Sunday, September 18, 2011

"Pop That Pussy" at Oktoberfest. Part I.


(First of all, I am sorry for my language. The first half of that title sounds repulsive, but it's such a funny part of the story that I had to include it in the heading.)

Well guys, everyone does some things they are not proud of.

However, this is not one of those time.

I will start with the end of my story. Then I will go back to the beginning and laugh my way through the glorious day:

It's at the end of the long stumbling day at Oktoberfest; after five liters of beer had been put into my system, after I was berated for not accepting to snort drugs, after my tomfoolery walking into the hotel with pants undone and half on - ripped to bits, and finally after a drunken skype session in the lounge of the hotel where I accidentally told my friend I drank five gallons of beer instead of five liters. Minor detail I fuddled.


And so concluded my Oktoberfest drunken stuper. Lets now rewind:

It was 12 noon the day before, and you would not believe the clan of people who arrived to pick me up. Let me initiate you to these fine specimens. I literally could not have chosen a more pristine cast of people to dabble with in my first Oktoberfest misadventures:

1. A 50 year-old man with a large blue flaming skull tattoo clearly visible, who's bro clobbered that man with a crowbar and sister was stabbed 14 times and lived. Served in the military for 25 years. Remember him from a previous story? He was the driver.

2. A 40 year old woman in the backseat w/ me, utterly hilarious, and on her 5th marriage and who bet that by time we got home from the weekend she was gonna need to look for number six. She was a hoot. And my roommate.

3. Last and least, was a normal guy in his 30s with a wife and kids. Pretty boring comparatively. However, he quoted many lines from Dumb and Dumber and Anchorman. So, he was funny and made a good friend.

4. And me.

Get this:

When I first get in the car, I thought it was going to be a normal ride. We rode comfortably down the road for 15 minutes with fun and vibrant conversation, and lots of laughing. This is what happened:

We stop at a gas station to fill up (whats up with me and gas stations, historically?). Man number 1, the driver, asks if we want music. I say yes. Man number 1 turns to full capacity a $2700 speaker system he had installed into his jeep recently. He blasts - at full volume while doors ajar - none other than "Pussy Poppin" by ____. No idea, and I dont want to know by who. I never even knew that song existed. I was nearly sickened by the likes of it and enamored by the sheer humor of such an event that had unfolded before my eyes. Better yet...
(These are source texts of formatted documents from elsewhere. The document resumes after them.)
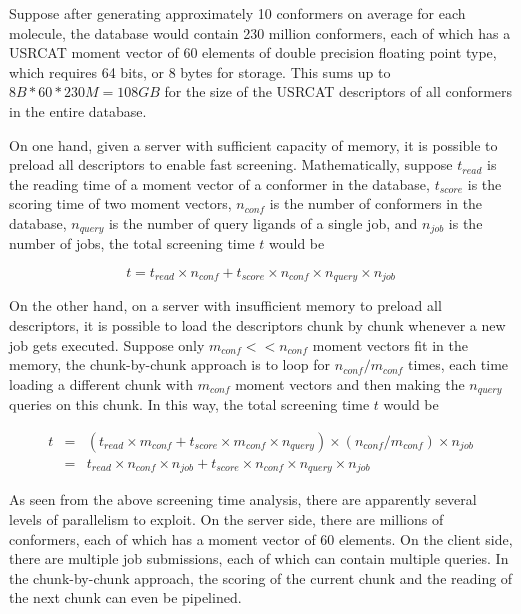 Suppose after generating approximately 10 conformers on average for each molecule, the database would contain 230 million conformers, each of which has a USRCAT moment vector of 60 elements of double precision floating point type, which requires 64 bits, or 8 bytes for storage. This sums up to $8B*60*230M=108GB$ for the size of the USRCAT descriptors of all conformers in the entire database.

On one hand, given a server with sufficient capacity of memory, it is possible to preload all descriptors to enable fast screening. Mathematically, suppose $t_{read}$ is the reading time of a moment vector of a conformer in the database, $t_{score}$ is the scoring time of two moment vectors, $n_{conf}$ is the number of conformers in the database, $n_{query}$ is the number of query ligands of a single job, and $n_{job}$ is the number of jobs, the total screening time $t$ would be

\begin{equation}
t=t_{read}\times n_{conf}+t_{score}\times n_{conf}\times n_{query}\times n_{job}
\label{usr:time0}
\end{equation}

On the other hand, on a server with insufficient memory to preload all descriptors, it is possible to load the descriptors chunk by chunk whenever a new job gets executed. Suppose only $m_{conf} << n_{conf}$ moment vectors fit in the memory, the chunk-by-chunk approach is to loop for $n_{conf}/m_{conf}$ times, each time loading a different chunk with $m_{conf}$ moment vectors and then making the $n_{query}$ queries on this chunk. In this way, the total screening time $t$ would be

\begin{eqnarray}
t&=&(t_{read}\times m_{conf}+t_{score}\times m_{conf}\times n_{query})\times(n_{conf}/m_{conf})\times n_{job}\nonumber\\
 &=&t_{read}\times n_{conf}\times n_{job}+t_{score}\times n_{conf}\times n_{query}\times n_{job}
\label{usr:time1}
\end{eqnarray}

As seen from the above screening time analysis, there are apparently several levels of parallelism to exploit. On the server side, there are millions of conformers, each of which has a moment vector of 60 elements. On the client side, there are multiple job submissions, each of which can contain multiple queries. In the chunk-by-chunk approach, the scoring of the current chunk and the reading of the next chunk can even be pipelined.

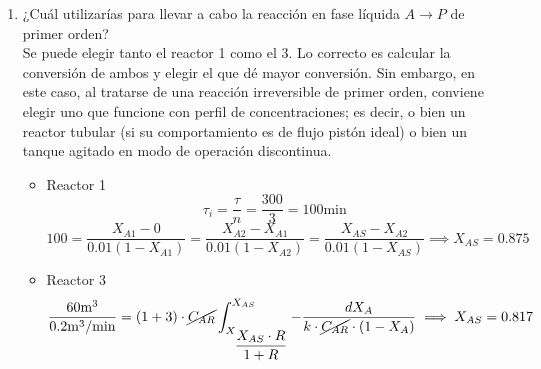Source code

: \begin{enumerate}[label={\alph*)}]
\begin{itemize}
		            \noindent Solo existe una opción de modelización: la de modelos mezclados. El reactor es de tipo tanque agitado.
		      \item \textbf{Para el reactor 3:}\\
		            No existe bypass ni volumen estanco, puesto que $\int E\,d\theta = 1$ y $\int \theta E\,d\theta = 1$. Con la última integral se calcula la varianza:
		            \begin{equation*}
			            \sigma^2 = \int \theta^2 E\,d\theta - 1 = 1.75 -1 = 0.75
		            \end{equation*}
		            Por lo tanto, estamos ante un reactor de tipo tanque agitado, el cual modelizamos como un RCFP con recirculación (RCFP-R), recordando que la recirculación se puede calcular mediante la varianza:
		            \begin{equation*}
			            \sigma^2 = \frac{1}{1+R} \quad \implies R = 3
		            \end{equation*}
	      \end{itemize}
	\item ¿Cuál utilizarías para llevar a cabo la reacción en fase líquida $A \rightarrow P$ de primer orden?\\
	      Se puede elegir tanto el reactor 1 como el 3. Lo correcto es calcular la conversión de ambos y elegir el que dé mayor conversión. Sin embargo, en este caso, al tratarse de una reacción irreversible de primer orden, conviene elegir uno que funcione con perfil de concentraciones; es decir, o bien un reactor tubular (si su comportamiento es de flujo pistón ideal) o bien un tanque agitado en modo de operación discontinua.
	      \begin{itemize}
		      \item Reactor 1
		            \begin{equation*}
			            \tau_{i} = \frac{\tau}{n} = \frac{300}{3} = 100\text{min}
		            \end{equation*}
		            \begin{equation*}
			            100 = \frac{X_{A1}-0}{0.01(1-X_{A1})} = \frac{X_{A2}-X_{A1}}{0.01(1-X_{A2})} = \frac{X_{AS}-X_{A2}}{0.01(1-X_{AS})} \implies X_{AS} = 0.875
		            \end{equation*}
		      \item Reactor 3
		            \begin{equation*}
			            \frac{60\text{m}^3}{0.2\text{m}^3/\text{min}} = (1+3)\cdot \cancel{C_{AR}}\int_{X_{\dfrac{X_{AS}\cdot R}{1+R}}}^{X_{AS}}-\frac{dX_A}{k\cdot \cancel{C_{AR}}\cdot (1-X_A)} \implies X_{AS} = 0.817

\end{equation*}
\end{itemize}
\end{enumerate}
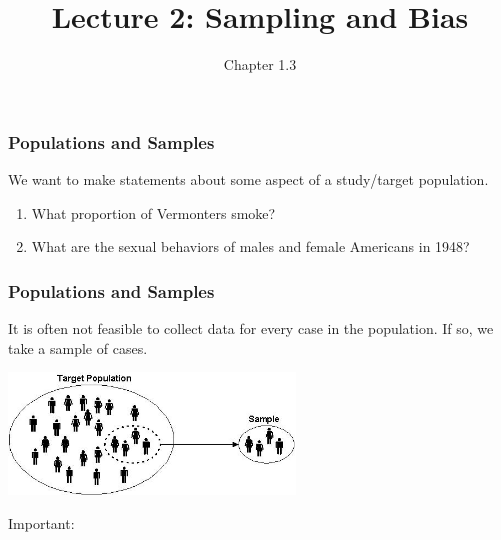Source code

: \documentclass[handout]{beamer}
\title{Lecture 2: Sampling and Bias}
\author{Chapter 1.3}
\date{}
\newcommand{\blue}[1]{\textcolor{blue2}{#1}}
\begin{document}
\begin{frame}
\titlepage
\end{frame}



\begin{frame}
\frametitle{Populations and Samples}
We want to make statements about some aspect of a \blue{study/target population}.

\begin{enumerate}
\item What proportion of Vermonters smoke?
\item What are the sexual behaviors of males and female Americans in 1948?
\end{enumerate}

\end{frame}


\begin{frame}
\frametitle{Populations and Samples}

It is often not feasible to collect data for every case in the population.  If so, we take a \blue{sample} of cases.

\begin{center}
\pause\includegraphics[width=3in]{./figure/target-population.jpg}
\end{center}

\pause

Important:
%
%

\end{frame}
\end{document}
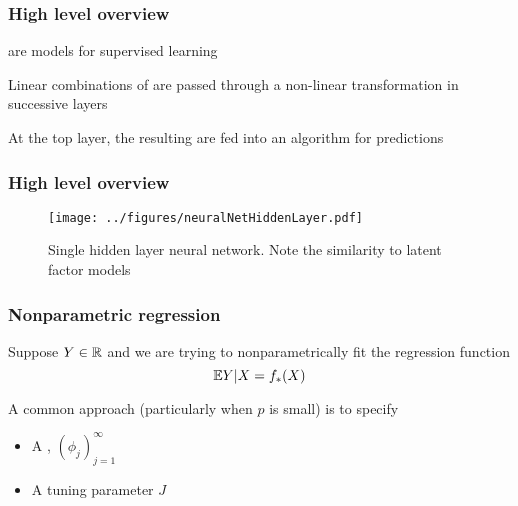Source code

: \documentclass[12pt]{beamer}
\date{}
\begin{document}
\title{}
\subtitle{\classTitle}

\begin{frame}
\maketitle
%
\organization
%
\end{frame}


\begin{frame}[fragile]
\frametitle{High level overview}
 are models for supervised learning

\vsp
Linear combinations of  are passed through a non-linear transformation in successive layers

\vsp
At the top layer, the resulting  are fed into an algorithm for predictions

\end{frame}

\begin{frame}[fragile]
\frametitle{High level overview}
\begin{figure}
\centering
\texttt{[image: ../figures/neuralNetHiddenLayer.pdf]}
\caption{Single hidden layer neural network.  Note the similarity to latent factor models}
\end{figure}
\end{frame}

\begin{frame}[fragile]
\frametitle{Nonparametric regression}
Suppose $Y \in \mathbb{R}$ and we are trying to nonparametrically fit the regression function
\[
\mathbb{E} Y|X = f_*(X)
\]

\vsp
A common approach (particularly when $p$ is small) is to specify 
\begin{itemize}
\item A , $(\phi_j)_{j=1}^\infty$
\item A tuning parameter $J$
\end{itemize}
\end{frame}
\end{document}
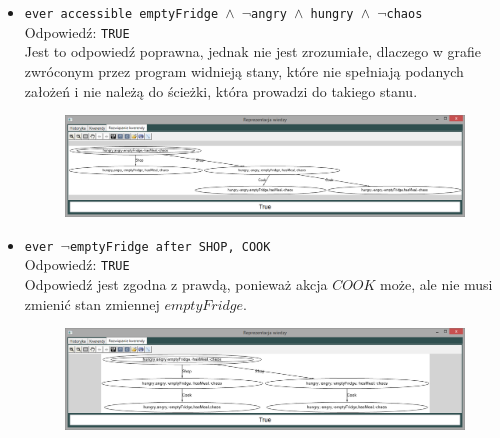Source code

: \documentclass{article}
\begin{document}
\begin{itemize}
\begin{figure}[H]
    \end{figure}
    \item {\large\texttt{ever accessible emptyFridge $\wedge$ $\neg$angry $\wedge$ hungry $\wedge$ $\neg$chaos }}\\
    Odpowiedź: \texttt{TRUE}\\
    Jest to odpowiedź poprawna, jednak nie jest zrozumiałe, dlaczego w grafie zwróconym przez program widnieją stany, które nie spełniają podanych założeń i nie należą do ścieżki, która prowadzi do takiego stanu.
    \begin{figure}[H]
    \centering
    \includegraphics[scale=0.35]{test2_3}
    \end{figure}
    \item {\large\texttt{ever $\neg$emptyFridge after SHOP, COOK}}\\
    Odpowiedź: \texttt{TRUE}\\
    Odpowiedź jest zgodna z prawdą, ponieważ akcja $COOK$ może, ale nie musi zmienić stan zmiennej $emptyFridge$.
    \begin{figure}[H]
    \centering
    \includegraphics[scale=0.35]{test2_4}
    \end{figure}
\end{itemize}

\newpage
\end{document}
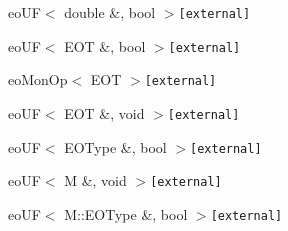 \begin{CompactList}
\begin{CompactList}
\begin{CompactList}
\begin{CompactList}
\item {}
\item {}
\item {}
\end{CompactList}
\end{CompactList}
\item eoUF$<$ double \&, bool $>${\tt  [external]}\begin{CompactList}
\item {}
\begin{CompactList}
\item {}
\item {}
\end{CompactList}
\end{CompactList}
\item eoUF$<$ EOT \&, bool $>${\tt  [external]}\begin{CompactList}
\item eoMonOp$<$ EOT $>${\tt  [external]}\begin{CompactList}
\item {}
\end{CompactList}
\end{CompactList}
\item eoUF$<$ EOT \&, void $>${\tt  [external]}\begin{CompactList}
\item {}
\end{CompactList}
\item eoUF$<$ EOType \&, bool $>${\tt  [external]}\item eoUF$<$ M \&, void $>${\tt  [external]}\begin{CompactList}
\item {}
\end{CompactList}
\item eoUF$<$ M::EOType \&, bool $>${\tt  [external]}\begin{CompactList}

\end{CompactList}
\end{CompactList}
\end{CompactList}
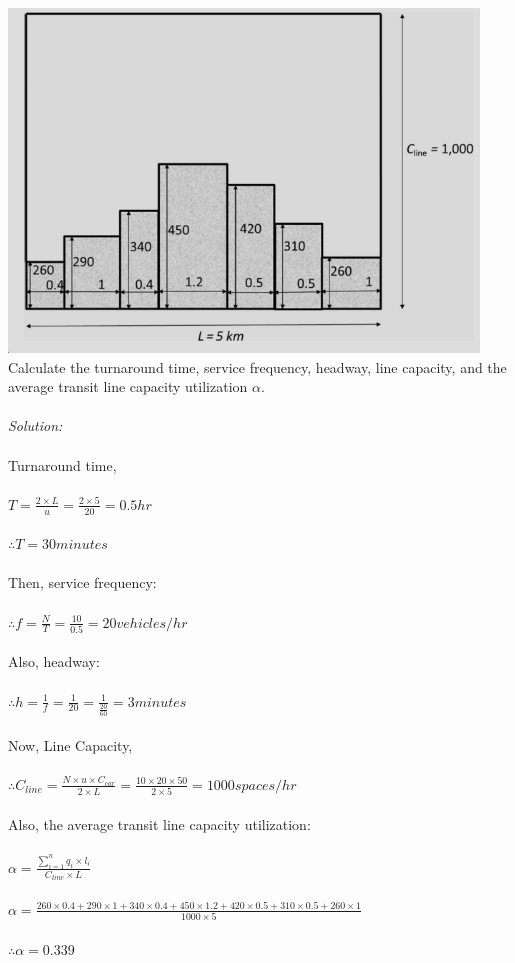 \includegraphics{gfx/fig30.png}\\
Calculate the turnaround time, service frequency, headway, line capacity, and the average transit line capacity utilization $\alpha$.\\\\
\textit{Solution:}\\\\
Turnaround time,\\\\
$ T = \frac{2 \times L}{u} = \frac{2 \times 5}{20} = 0.5 hr$\\\\
$ \therefore T = 30 minutes$\\\\
Then, service frequency:\\\\
$ \therefore f = \frac{N}{T} = \frac{10}{0.5} = 20 vehicles/hr$\\\\
Also, headway:\\\\
$ \therefore h = \frac{1}{f} = \frac{1}{20} = \frac{1}{\frac{20}{60}} = 3 minutes$\\\\
Now, Line Capacity,\\\\
$ \therefore C_{line} = \frac{N \times u \times C_{car}}{2 \times L} = \frac{10 \times 20 \times 50}{2 \times 5} = 1000 spaces/hr$\\\\
Also, the average transit line capacity utilization:\\\\
$ \alpha = \frac{\sum_{i = 1}^{n} q_i \times l_i}{C_{line} \times L} $\\\\
$ \alpha = \frac{260 \times 0.4 + 290 \times 1 + 340 \times 0.4 + 450 \times 1.2 + 420 \times 0.5 + 310 \times 0.5 + 260 \times 1}{1000 \times 5} $\\\\
$ \therefore \alpha = 0.339$
%
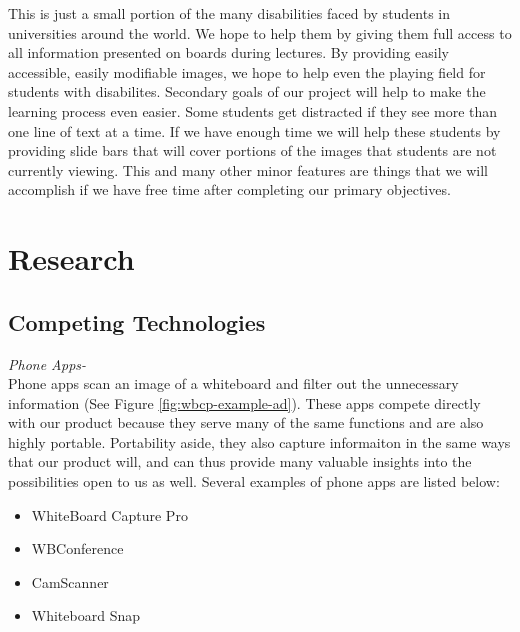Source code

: \documentclass{article}
\begin{document}
This is just a small portion of the many disabilities faced by students in universities around the world. We hope to help them by giving them full access to all information presented on boards during lectures. By providing easily accessible, easily modifiable images, we hope to help even the playing field for students with disabilites.
Secondary goals of our project will help to make the learning process even easier. Some students get distracted if they see more than one line of text at a time. If we have enough time we will help these students by providing slide bars that will cover portions of the images that students are not currently viewing. This and many other minor features are things that we will accomplish if we have free time after completing our primary objectives. 

	\section{Research}
		\subsection*{Competing Technologies}
			
			\emph{Phone Apps-}\\
Phone apps scan an image of a whiteboard and filter out the unnecessary information (See Figure \ref{fig:wbcp-example-ad}). These apps compete directly with our product because they serve many of the same functions and are also highly portable. Portability aside, they also capture informaiton in the same ways that our product will, and can thus provide many valuable insights into the possibilities open to us as well. Several examples of phone apps are listed below:

			\begin{itemize}
				\item WhiteBoard Capture Pro
				\item WBConference
				\item CamScanner
				\item Whiteboard Snap
			\end{itemize} 
			
\end{document}
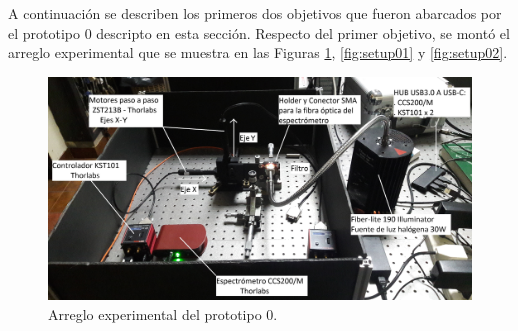 A continuación se describen los primeros dos objetivos que fueron abarcados por el prototipo 0 descripto en esta sección. Respecto del primer objetivo, se montó el arreglo experimental que se muestra en las Figuras \ref{fig:setup0}, \ref{fig:setup01} y \ref{fig:setup02}. 

\begin{figure}[H]
	\centering
	\includegraphics[width=1.0\textwidth]{Figs/microespectrometro/setupbarridooriginal.jpg}
	\caption{Arreglo experimental del prototipo 0.}
	\label{fig:setup0}
\end{figure}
I was in shock until I realize... wait a second...What is that sound? What could that be? Is he...
That would be Man number 1- no holds-barred - rapping to the lyrics of "Poppin' Pussy." He was WHAT?
Yes indeed. I scooted over to get a better look. Straight up spittin' 40 bars like he was born to murder.

Upon man number 3 entering car, and woman number 2 who joins in the sing-a-long that had started, it almost seemed normal. I did not join along. As I peered from back seat to front seat area, man number three is like, "Is this playlist really called My Fav Rap!?" Hahaha... yes my good sir - it was.

Proceeding were as many more songs as exist which have the word "pussy" in the title. For humors sake, I wrote down a few of the artists. Included were a song by Lil Wayne, Fiddy Cent,  and I think one called Beat The Pussy Up or something. I don't even like that word. But I DEFINITELY had enough when one came on where the lyrics said "My neck, my back, lick my pussy and my crack." I almost vommed.

 Do you guys understand man number 1 any better yet? This guy is hi.la.ri.ous. He is also rather large, and has is big beard. I could put up a picture of all of these people, but its more fun if you just picture it.

Also, the woman was talking about her husband, and was like "he's really pissed I'm coming with you guys this weekend." I was like, "Really? Why?" She goes "Nah, he'll be iight, I just drove over to him last night to give him some nookie then drove back."
You gave himmm....    

..Okay...

Hah. Boy, I was in for it.



Then we arrived to Oktoberfest where the real events began...

This concludes the end of Part I of the II-Part story. It was a lot already, so I will wait until tomorrow or the next day to post Oktoberfest Part II so that you are able to take the time to read it all.